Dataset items
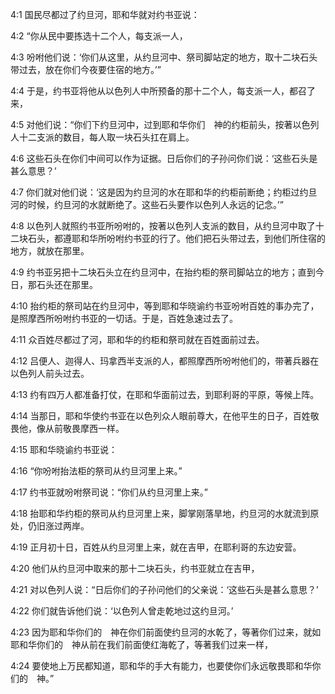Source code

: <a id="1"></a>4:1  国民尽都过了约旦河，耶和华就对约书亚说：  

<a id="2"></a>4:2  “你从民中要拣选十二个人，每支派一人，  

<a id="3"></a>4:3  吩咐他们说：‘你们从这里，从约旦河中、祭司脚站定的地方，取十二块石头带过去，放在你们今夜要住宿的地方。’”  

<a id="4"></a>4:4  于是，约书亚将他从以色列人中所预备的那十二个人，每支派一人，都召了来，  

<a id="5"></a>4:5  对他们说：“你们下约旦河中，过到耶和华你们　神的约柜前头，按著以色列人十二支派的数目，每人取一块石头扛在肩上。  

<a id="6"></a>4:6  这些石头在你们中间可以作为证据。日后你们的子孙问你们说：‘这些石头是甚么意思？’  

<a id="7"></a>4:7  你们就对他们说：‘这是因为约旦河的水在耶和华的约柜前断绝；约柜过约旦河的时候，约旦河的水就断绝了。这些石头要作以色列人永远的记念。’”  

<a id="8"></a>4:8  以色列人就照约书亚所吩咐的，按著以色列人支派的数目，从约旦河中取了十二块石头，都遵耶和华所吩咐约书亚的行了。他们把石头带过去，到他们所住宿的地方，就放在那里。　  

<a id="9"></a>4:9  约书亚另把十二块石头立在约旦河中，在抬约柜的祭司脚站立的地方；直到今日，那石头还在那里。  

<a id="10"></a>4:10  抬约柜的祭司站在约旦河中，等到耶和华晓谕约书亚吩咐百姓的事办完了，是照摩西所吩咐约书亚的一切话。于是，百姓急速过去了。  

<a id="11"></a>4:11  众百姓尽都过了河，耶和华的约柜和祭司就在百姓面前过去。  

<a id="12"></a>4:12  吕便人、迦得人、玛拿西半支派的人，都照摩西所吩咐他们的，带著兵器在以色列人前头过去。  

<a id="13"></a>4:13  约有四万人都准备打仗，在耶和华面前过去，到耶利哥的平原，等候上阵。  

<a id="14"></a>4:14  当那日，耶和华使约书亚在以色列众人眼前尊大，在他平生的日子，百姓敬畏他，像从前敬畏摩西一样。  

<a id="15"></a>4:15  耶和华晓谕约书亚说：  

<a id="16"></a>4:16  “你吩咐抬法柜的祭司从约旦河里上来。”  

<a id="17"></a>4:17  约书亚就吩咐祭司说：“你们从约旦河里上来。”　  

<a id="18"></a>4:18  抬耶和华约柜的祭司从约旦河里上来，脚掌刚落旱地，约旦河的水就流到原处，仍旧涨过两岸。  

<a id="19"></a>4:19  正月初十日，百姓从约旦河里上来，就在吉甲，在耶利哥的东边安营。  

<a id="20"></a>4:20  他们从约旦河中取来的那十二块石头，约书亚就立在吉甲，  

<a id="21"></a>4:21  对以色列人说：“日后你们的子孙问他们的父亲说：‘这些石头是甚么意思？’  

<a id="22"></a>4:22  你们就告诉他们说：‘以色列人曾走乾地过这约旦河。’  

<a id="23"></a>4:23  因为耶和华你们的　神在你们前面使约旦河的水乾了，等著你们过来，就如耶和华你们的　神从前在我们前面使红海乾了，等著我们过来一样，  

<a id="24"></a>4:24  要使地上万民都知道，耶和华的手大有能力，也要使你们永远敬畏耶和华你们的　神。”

...

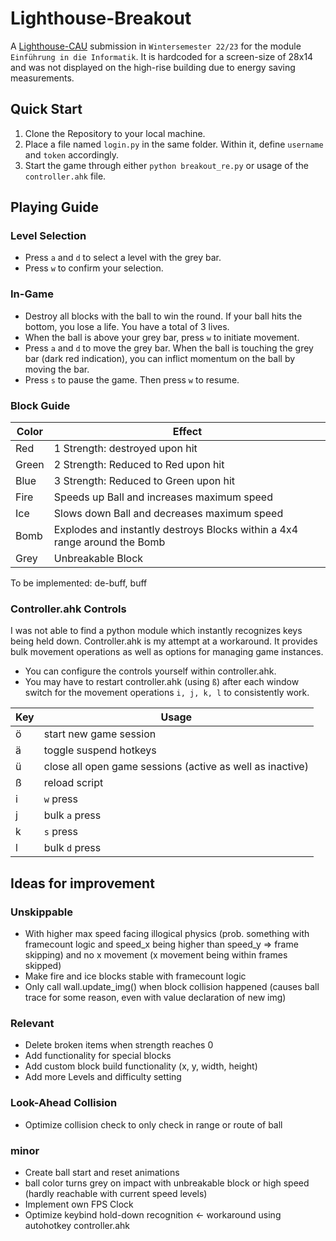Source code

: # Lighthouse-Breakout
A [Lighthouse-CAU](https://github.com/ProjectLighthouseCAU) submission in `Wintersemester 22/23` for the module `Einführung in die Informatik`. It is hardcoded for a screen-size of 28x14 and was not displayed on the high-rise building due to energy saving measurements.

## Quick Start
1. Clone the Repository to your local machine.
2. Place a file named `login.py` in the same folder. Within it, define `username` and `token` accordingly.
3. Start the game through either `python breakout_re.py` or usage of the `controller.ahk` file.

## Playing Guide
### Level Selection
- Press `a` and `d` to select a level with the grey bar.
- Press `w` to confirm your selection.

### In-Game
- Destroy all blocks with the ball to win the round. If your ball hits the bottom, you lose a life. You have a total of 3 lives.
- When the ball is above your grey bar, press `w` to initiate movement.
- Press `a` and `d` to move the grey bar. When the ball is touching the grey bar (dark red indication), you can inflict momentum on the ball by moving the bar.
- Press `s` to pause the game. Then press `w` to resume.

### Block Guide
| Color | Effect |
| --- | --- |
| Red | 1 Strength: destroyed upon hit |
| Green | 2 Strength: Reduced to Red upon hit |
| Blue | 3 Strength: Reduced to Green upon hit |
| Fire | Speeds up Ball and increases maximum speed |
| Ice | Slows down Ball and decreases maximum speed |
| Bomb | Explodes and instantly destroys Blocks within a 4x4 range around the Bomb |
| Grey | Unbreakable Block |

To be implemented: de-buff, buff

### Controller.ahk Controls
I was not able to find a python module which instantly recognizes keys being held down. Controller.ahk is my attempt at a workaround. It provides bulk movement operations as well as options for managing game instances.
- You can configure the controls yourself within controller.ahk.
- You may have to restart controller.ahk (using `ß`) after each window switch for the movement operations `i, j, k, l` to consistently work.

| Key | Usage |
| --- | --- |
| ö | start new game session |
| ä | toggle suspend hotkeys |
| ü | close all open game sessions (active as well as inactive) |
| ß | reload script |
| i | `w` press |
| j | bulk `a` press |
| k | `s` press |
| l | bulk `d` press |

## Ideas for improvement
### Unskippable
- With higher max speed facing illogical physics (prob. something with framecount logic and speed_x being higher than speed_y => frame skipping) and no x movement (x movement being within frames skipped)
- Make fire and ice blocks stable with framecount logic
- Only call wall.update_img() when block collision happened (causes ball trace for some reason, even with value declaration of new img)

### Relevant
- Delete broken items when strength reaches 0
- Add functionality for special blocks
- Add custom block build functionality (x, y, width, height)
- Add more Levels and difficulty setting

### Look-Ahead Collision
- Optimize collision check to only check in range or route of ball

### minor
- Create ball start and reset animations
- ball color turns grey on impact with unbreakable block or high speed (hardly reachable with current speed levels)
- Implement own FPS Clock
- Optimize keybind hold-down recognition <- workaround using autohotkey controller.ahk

...

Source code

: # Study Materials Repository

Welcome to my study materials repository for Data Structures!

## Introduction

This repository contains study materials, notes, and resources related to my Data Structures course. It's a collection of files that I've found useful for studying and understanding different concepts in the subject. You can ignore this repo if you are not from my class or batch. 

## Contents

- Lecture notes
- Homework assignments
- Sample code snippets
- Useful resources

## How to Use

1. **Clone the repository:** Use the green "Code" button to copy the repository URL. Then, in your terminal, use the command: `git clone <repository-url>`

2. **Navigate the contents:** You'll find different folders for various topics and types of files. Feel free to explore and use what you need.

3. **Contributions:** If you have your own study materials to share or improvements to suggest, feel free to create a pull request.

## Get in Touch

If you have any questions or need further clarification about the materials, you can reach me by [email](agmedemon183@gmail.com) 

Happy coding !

**The problem**: The answer must be a single number: how many lines above contain "framecount".

**Solution for this task**: 2